■ WORK ORDER: What you should copy is the line containing "### Incubators" and all lines after it in the entries below, exactly and without anything added.

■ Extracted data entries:

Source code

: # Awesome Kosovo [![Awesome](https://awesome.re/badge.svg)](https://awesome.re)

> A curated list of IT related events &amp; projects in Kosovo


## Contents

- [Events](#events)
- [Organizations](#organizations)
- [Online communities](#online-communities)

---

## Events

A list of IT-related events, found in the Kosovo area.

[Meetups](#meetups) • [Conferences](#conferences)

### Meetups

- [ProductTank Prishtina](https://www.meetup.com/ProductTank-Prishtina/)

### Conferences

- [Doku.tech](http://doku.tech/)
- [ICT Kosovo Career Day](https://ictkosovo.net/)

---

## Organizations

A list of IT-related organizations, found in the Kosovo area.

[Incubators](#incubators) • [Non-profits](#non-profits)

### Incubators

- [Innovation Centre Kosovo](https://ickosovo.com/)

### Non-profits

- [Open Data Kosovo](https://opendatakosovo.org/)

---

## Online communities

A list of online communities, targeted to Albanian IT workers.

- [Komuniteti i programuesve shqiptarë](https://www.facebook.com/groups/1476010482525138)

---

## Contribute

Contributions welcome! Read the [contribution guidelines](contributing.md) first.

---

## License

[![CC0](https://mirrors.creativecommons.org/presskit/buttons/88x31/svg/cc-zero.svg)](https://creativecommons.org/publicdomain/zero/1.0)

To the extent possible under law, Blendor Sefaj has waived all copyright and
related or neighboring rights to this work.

■ REPLY TO THE TASK:
### Incubators

- [Innovation Centre Kosovo](https://ickosovo.com/)

### Non-profits

- [Open Data Kosovo](https://opendatakosovo.org/)

---

## Online communities

A list of online communities, targeted to Albanian IT workers.

- [Komuniteti i programuesve shqiptarë](https://www.facebook.com/groups/1476010482525138)

---

## Contribute

Contributions welcome! Read the [contribution guidelines](contributing.md) first.

---

## License

[![CC0](https://mirrors.creativecommons.org/presskit/buttons/88x31/svg/cc-zero.svg)](https://creativecommons.org/publicdomain/zero/1.0)

To the extent possible under law, Blendor Sefaj has waived all copyright and
related or neighboring rights to this work.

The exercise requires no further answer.